**Exercise goal**
Only one portion of the data is to be written out: from the line bearing "<li> The function uses" through the line bearing "<li> It than". Write it exactly as it appears.

**Rendered images with source text**
- - - -

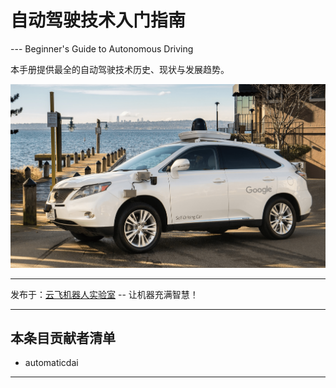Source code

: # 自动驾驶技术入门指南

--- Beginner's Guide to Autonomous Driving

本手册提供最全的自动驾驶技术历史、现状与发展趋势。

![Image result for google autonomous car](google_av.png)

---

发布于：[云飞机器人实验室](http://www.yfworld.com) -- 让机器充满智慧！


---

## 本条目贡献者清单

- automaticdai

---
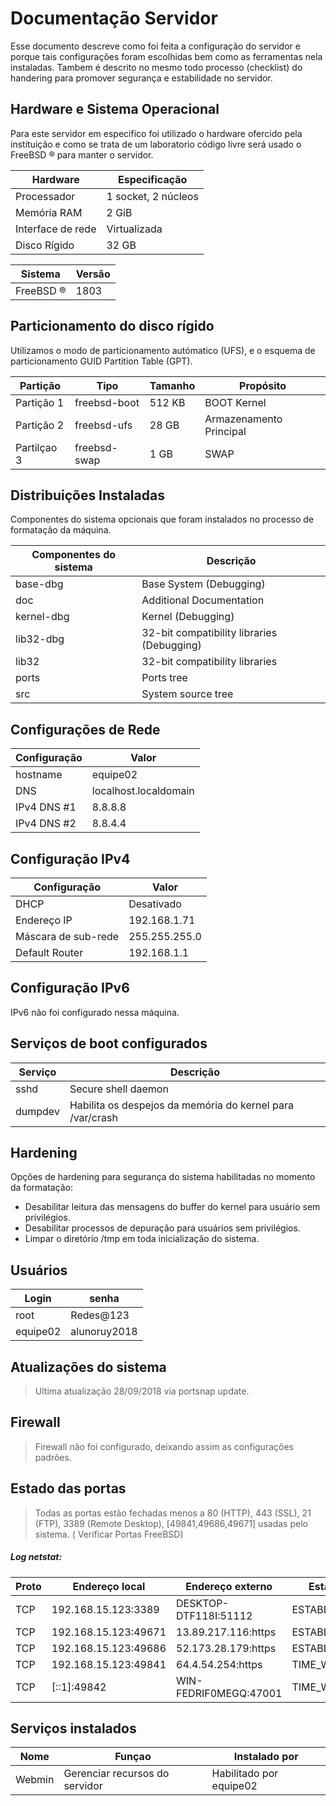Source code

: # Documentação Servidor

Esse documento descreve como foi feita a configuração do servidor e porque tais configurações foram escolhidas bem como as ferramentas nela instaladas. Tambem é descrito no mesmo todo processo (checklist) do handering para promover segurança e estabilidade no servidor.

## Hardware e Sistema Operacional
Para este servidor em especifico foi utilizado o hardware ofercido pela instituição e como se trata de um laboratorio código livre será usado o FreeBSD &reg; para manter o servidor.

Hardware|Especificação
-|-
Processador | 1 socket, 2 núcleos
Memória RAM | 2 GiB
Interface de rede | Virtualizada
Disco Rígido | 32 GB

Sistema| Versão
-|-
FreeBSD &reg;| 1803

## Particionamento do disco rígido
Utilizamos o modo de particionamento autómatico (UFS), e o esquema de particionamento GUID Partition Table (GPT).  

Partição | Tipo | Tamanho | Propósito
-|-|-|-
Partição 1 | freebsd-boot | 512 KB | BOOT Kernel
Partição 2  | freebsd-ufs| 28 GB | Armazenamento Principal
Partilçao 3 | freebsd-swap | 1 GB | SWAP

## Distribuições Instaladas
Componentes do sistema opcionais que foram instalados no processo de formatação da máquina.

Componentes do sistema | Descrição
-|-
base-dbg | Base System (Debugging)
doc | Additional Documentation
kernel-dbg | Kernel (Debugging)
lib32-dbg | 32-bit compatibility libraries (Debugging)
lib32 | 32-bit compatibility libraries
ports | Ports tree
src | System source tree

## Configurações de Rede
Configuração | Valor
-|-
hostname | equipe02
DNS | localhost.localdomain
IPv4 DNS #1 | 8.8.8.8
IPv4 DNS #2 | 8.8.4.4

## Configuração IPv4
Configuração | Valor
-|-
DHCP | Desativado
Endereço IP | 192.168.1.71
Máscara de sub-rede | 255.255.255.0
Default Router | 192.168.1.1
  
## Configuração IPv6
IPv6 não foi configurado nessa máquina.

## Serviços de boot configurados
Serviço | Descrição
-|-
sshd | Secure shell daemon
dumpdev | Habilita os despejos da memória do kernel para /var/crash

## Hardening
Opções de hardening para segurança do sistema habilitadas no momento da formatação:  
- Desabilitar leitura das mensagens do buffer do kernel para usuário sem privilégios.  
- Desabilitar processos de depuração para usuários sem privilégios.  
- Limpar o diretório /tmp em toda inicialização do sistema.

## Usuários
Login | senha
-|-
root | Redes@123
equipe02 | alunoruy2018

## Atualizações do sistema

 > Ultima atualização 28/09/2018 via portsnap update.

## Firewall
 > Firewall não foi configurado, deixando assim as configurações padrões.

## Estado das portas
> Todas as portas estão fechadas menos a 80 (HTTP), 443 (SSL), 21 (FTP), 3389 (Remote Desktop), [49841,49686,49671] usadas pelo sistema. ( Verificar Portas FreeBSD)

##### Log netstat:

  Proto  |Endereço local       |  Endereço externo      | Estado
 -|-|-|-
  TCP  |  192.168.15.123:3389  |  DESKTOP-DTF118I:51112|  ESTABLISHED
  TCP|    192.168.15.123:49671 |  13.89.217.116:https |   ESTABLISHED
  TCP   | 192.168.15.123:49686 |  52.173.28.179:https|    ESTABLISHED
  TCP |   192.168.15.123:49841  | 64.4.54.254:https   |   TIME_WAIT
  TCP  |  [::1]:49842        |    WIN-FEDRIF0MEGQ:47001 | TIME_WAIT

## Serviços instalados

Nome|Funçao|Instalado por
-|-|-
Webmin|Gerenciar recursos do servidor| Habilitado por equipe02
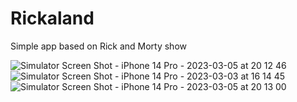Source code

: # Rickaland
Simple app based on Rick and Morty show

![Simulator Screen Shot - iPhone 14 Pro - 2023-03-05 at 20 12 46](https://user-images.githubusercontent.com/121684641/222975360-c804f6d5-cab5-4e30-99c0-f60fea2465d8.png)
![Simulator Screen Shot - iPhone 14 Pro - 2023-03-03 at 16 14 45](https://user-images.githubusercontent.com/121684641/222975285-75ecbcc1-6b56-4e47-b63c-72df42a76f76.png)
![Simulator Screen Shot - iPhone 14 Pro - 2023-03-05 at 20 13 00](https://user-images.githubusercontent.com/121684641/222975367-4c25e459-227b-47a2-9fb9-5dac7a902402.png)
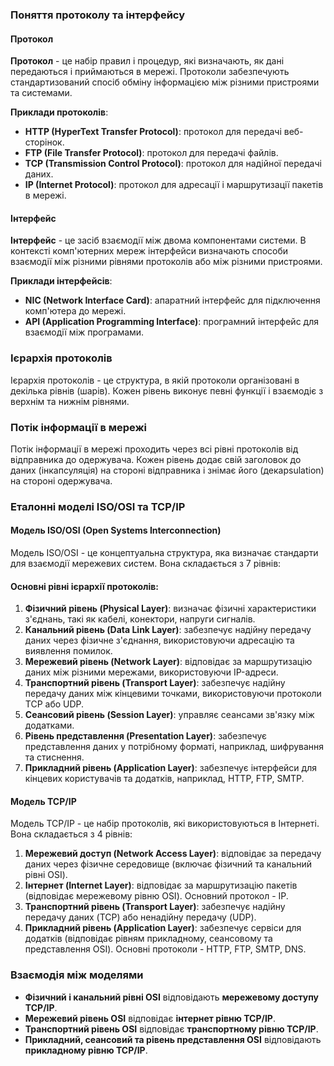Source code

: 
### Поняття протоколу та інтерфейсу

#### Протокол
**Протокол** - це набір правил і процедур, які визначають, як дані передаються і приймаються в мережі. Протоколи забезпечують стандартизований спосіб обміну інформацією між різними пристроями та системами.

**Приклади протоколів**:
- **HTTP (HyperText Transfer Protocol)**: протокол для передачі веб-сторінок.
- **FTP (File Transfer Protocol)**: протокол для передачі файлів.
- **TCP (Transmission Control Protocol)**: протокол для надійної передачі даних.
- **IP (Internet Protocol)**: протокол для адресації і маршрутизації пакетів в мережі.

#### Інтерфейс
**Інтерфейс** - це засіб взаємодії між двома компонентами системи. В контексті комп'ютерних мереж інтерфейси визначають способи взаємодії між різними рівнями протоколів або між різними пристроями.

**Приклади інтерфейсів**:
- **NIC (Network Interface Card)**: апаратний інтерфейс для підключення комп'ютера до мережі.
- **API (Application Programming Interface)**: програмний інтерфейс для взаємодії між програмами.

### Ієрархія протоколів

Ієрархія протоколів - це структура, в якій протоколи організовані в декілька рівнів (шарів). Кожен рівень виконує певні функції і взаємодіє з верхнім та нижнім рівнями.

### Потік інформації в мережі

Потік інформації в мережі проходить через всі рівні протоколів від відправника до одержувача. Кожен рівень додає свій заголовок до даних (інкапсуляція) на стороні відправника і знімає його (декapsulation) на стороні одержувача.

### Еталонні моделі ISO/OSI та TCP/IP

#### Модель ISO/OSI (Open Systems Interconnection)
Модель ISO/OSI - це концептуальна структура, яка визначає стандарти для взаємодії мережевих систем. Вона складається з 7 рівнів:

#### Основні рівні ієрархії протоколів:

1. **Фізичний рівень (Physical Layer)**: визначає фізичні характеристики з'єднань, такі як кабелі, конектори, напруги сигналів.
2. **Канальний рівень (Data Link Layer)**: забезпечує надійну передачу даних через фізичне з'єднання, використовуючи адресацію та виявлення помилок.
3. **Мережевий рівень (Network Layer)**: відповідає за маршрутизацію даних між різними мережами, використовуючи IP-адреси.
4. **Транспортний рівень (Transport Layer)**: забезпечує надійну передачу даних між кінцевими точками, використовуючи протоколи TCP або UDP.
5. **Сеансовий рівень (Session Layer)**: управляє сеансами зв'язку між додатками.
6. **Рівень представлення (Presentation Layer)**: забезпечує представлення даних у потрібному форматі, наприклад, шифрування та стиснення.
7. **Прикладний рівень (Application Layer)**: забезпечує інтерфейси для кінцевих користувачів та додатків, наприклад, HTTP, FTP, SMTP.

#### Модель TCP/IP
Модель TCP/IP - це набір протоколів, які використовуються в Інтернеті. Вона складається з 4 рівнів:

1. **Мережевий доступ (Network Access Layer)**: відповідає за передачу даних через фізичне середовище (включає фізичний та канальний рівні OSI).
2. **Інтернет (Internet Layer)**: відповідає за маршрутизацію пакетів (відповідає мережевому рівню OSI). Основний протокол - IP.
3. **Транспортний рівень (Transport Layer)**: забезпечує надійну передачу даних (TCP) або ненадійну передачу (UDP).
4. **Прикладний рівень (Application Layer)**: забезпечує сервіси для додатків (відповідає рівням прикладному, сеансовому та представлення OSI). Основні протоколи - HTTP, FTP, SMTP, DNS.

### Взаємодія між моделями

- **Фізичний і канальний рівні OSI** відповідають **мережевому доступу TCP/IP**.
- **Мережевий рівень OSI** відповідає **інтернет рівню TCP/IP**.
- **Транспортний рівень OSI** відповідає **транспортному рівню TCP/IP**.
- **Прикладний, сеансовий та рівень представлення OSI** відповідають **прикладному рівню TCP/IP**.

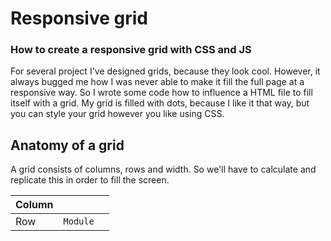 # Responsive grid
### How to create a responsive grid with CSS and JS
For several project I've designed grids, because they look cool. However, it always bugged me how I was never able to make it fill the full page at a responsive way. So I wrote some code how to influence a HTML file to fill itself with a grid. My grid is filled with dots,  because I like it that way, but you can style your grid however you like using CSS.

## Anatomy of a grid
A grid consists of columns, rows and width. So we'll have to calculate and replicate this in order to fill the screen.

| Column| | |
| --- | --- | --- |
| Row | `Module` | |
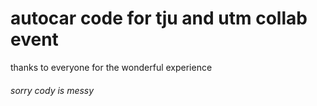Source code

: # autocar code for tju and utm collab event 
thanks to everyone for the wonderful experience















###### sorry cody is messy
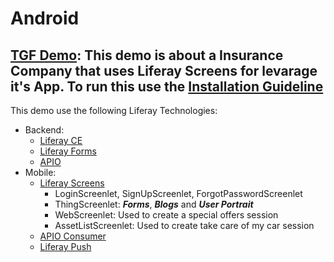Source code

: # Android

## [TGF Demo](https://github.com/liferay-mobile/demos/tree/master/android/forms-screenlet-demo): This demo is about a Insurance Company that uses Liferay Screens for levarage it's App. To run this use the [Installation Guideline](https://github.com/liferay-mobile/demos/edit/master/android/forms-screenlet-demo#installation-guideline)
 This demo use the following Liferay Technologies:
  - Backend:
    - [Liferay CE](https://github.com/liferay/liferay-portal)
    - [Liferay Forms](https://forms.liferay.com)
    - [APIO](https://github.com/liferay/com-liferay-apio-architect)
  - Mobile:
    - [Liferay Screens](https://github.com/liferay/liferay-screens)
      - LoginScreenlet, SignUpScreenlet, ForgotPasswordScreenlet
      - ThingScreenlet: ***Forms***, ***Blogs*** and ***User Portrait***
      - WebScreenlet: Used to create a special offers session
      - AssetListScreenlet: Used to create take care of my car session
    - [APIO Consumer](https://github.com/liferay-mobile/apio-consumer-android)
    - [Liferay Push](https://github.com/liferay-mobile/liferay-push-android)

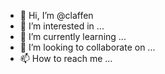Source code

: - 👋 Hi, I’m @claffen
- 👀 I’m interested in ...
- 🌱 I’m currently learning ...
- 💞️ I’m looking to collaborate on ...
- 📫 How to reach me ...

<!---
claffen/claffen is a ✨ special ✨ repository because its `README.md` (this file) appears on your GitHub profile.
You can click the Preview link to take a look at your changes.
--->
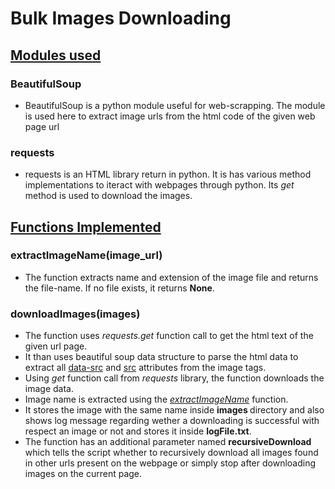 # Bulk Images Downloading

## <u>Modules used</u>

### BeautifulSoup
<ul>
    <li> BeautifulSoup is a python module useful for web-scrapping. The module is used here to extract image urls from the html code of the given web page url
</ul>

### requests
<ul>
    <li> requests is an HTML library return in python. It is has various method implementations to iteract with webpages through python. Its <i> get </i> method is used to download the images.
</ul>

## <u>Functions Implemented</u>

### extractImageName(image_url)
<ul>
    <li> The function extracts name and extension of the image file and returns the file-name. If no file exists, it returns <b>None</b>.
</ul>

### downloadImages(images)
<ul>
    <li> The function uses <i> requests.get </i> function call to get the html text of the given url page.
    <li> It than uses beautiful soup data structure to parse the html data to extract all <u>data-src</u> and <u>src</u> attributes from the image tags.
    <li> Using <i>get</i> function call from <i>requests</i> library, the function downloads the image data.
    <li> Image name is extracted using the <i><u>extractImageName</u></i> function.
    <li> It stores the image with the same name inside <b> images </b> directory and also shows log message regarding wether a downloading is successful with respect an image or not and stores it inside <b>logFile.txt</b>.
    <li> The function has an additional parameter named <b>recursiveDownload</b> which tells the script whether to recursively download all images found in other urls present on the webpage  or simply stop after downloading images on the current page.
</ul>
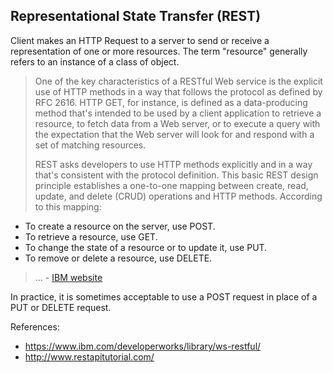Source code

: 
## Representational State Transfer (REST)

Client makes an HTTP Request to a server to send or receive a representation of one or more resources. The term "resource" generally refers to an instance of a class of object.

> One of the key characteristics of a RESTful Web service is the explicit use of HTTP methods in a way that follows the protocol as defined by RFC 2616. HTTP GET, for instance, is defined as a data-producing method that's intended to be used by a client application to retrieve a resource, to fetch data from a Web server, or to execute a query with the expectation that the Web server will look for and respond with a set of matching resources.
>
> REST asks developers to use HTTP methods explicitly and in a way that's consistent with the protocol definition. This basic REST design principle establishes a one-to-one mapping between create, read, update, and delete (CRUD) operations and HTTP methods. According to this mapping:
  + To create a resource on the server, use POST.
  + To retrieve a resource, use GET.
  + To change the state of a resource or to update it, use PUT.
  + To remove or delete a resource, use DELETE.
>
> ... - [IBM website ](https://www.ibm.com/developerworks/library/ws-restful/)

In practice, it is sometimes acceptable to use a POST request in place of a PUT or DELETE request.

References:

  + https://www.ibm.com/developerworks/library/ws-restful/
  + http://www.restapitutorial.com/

- - - -

**Exercise output**
    <li> The function uses <i> requests.get </i> function call to get the html text of the given url page.
    <li> It than uses beautiful soup data structure to parse the html data to extract all <u>data-src</u> and <u>src</u> attributes from the image tags.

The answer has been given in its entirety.